Work item - Across the entries below, tally every line that holds the string "musicale" and reply with the number only.

········

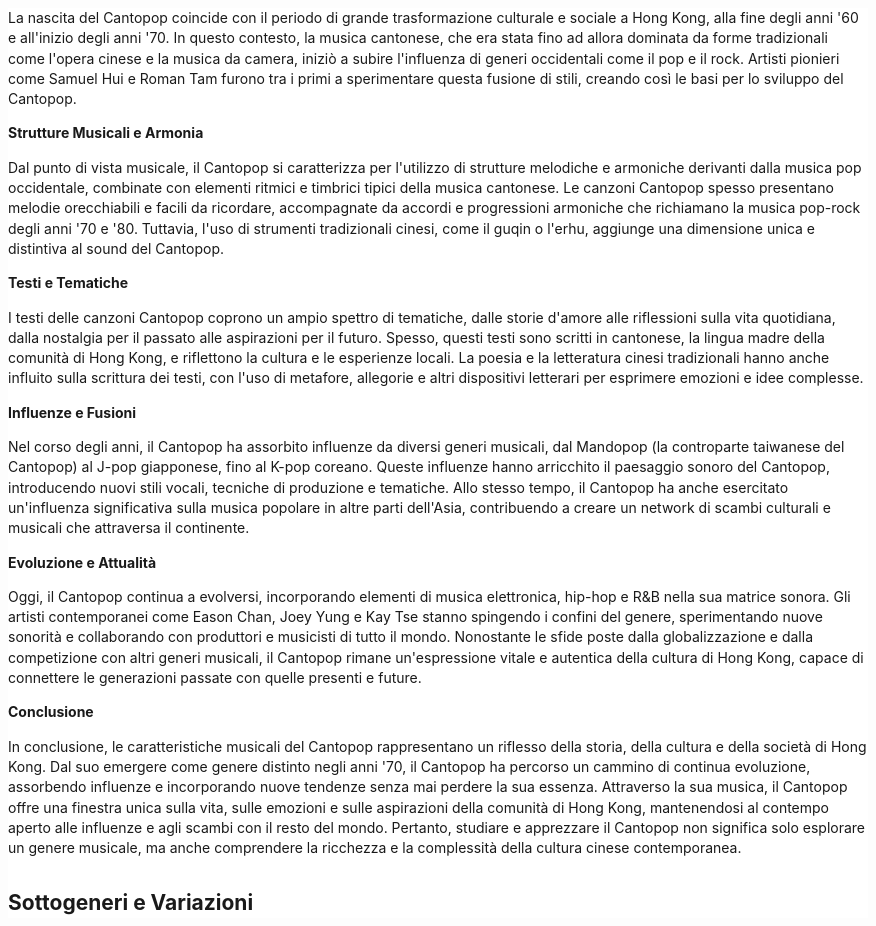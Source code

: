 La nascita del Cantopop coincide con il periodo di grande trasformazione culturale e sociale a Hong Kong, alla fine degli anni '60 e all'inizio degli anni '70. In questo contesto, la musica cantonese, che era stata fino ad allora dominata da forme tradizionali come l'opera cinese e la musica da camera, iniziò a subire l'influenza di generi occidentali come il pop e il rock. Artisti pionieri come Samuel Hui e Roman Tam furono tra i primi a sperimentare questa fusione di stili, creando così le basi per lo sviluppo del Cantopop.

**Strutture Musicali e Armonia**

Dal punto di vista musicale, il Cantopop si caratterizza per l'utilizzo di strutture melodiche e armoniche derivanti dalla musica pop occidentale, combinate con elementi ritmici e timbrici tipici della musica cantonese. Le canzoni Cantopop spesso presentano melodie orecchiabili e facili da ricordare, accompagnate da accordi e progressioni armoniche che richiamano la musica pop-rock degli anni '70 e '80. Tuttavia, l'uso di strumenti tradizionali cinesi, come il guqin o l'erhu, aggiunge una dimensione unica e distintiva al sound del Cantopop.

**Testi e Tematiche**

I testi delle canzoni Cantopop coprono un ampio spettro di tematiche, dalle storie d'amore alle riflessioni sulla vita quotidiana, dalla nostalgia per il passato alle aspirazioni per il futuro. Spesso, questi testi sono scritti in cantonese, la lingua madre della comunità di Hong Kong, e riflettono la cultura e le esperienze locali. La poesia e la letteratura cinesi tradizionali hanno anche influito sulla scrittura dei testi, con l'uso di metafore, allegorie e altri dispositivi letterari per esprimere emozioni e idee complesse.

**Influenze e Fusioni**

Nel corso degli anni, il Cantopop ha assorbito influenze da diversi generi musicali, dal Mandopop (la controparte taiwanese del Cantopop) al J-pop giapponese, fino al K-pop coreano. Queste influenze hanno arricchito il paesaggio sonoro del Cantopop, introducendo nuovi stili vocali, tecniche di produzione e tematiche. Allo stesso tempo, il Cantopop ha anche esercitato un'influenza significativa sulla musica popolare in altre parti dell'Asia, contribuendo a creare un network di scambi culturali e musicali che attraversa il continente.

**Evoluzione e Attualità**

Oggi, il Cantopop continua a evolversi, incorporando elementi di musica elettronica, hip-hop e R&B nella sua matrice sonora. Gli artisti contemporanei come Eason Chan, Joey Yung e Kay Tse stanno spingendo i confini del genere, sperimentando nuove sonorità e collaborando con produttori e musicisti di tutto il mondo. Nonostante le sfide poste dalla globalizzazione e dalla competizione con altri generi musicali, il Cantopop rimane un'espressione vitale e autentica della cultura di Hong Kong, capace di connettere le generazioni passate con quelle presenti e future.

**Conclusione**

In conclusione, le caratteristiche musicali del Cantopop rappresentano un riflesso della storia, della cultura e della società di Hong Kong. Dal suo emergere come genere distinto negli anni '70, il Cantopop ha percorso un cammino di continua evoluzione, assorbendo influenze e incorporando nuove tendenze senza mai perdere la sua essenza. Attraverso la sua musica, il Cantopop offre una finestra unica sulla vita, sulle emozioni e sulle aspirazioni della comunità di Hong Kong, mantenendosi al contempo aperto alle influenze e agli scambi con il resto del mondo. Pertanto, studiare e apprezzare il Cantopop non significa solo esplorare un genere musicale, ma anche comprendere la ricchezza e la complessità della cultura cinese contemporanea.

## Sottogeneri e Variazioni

········

Exercise response - 2